(EXTRACTED RECORDS)

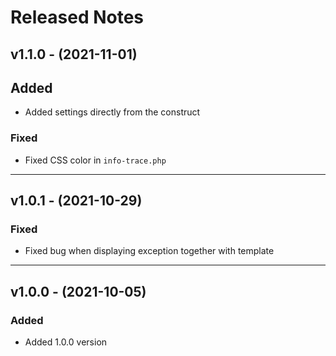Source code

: # Released Notes

## v1.1.0 - (2021-11-01)

## Added

- Added settings directly from the construct

### Fixed

- Fixed CSS color in `info-trace.php`

------------------------------------------------

## v1.0.1 - (2021-10-29)

### Fixed

- Fixed bug when displaying exception together with template 

------------------------------------------------

## v1.0.0 - (2021-10-05)

### Added

- Added 1.0.0 version
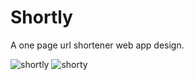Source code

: # Shortly
A one page url shortener web app design.






![shortly](https://user-images.githubusercontent.com/99470227/188152278-939e1eea-b337-4750-9ec6-c1e60ae4df55.jpg)
![shorty](https://user-images.githubusercontent.com/99470227/188152532-dc54dd6f-6ae8-41ee-a6ac-b15c44656f39.jpg)
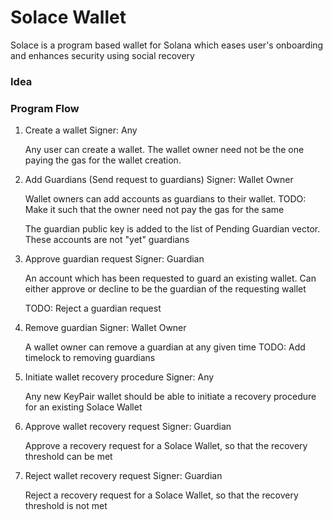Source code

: # Solace Wallet

Solace is a program based wallet for Solana which eases user's onboarding and enhances security using social recovery

### Idea

### Program Flow

1. Create a wallet
   Signer: Any

   Any user can create a wallet. The wallet owner need not be the one paying the gas for the wallet creation.

2. Add Guardians (Send request to guardians)
   Signer: Wallet Owner

   Wallet owners can add accounts as guardians to their wallet.
   TODO: Make it such that the owner need not pay the gas for the same

   The guardian public key is added to the list of Pending Guardian vector. These accounts are not "yet" guardians

3. Approve guardian request
   Signer: Guardian

   An account which has been requested to guard an existing wallet. Can either approve or decline to be the guardian of the requesting wallet

   TODO: Reject a guardian request

4. Remove guardian
   Signer: Wallet Owner

   A wallet owner can remove a guardian at any given time
   TODO: Add timelock to removing guardians

5. Initiate wallet recovery procedure
   Signer: Any

   Any new KeyPair wallet should be able to initiate a recovery procedure for an existing Solace Wallet

6. Approve wallet recovery request
   Signer: Guardian

   Approve a recovery request for a Solace Wallet, so that the recovery threshold can be met

7. Reject wallet recovery request
   Signer: Guardian

   Reject a recovery request for a Solace Wallet, so that the recovery threshold is not met
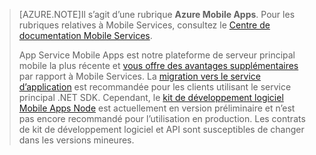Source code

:>[AZURE.NOTE]Il s’agit d’une rubrique **Azure Mobile Apps**. Pour les rubriques relatives à Mobile Services, consultez le [Centre de documentation Mobile Services](/documentation/services/mobile-services/).
>
>App Service Mobile Apps est notre plateforme de serveur principal mobile la plus récente et [vous offre des avantages supplémentaires](app-service-mobile-value-prop-migration-from-mobile-services.md) par rapport à Mobile Services. La [migration vers le service d’application](app-service-mobile-dotnet-backend-migrating-from-mobile-services) est recommandée pour les clients utilisant le service principal .NET SDK. Cependant, le [kit de développement logiciel Mobile Apps Node](https://github.com/azure/azure-mobile-apps-node) est actuellement en version préliminaire et n’est pas encore recommandé pour l’utilisation en production. Les contrats de kit de développement logiciel et API sont susceptibles de changer dans les versions mineures.

<!---HONumber=AcomDC_1203_2015-->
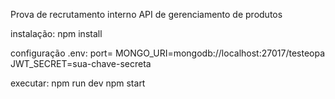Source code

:Prova de recrutamento interno
  API de gerenciamento de produtos
 
 instalação:
  npm install

 configuração .env:
  port=
  MONGO_URI=mongodb://localhost:27017/testeopa
  JWT_SECRET=sua-chave-secreta

  executar:
   npm run dev
   npm start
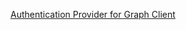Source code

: ﻿[Authentication Provider for Graph Client](https://learn.microsoft.com/en-us/graph/sdks/choose-authentication-providers?tabs=csharp#client-credentials-provider)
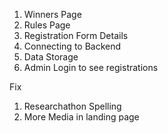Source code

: 1. Winners Page
2. Rules Page
3. Registration Form Details
4. Connecting to Backend
5. Data Storage
6. Admin Login to see registrations

Fix
1. Researchathon Spelling
2. More Media in landing page
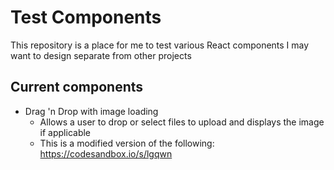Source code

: # Test Components

This repository is a place for me to test various React components I may want to design separate from other projects

## Current components

- Drag 'n Drop with image loading
  - Allows a user to drop or select files to upload and displays the image if applicable
  - This is a modified version of the following: https://codesandbox.io/s/lgqwn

(End EXTRACTED RECORDS)

» **WHAT YOU ARE ASKED TO DO**: Exactly as written, repeat the lines of the material above from the first through the line holding "- Fixed bug", with both ends in the copy and no pictures.

» **RESULT**:
Source code

: # Released Notes

## v1.1.0 - (2021-11-01)

## Added

- Added settings directly from the construct

### Fixed

- Fixed CSS color in `info-trace.php`

------------------------------------------------

## v1.0.1 - (2021-10-29)

### Fixed

- Fixed bug when displaying exception together with template 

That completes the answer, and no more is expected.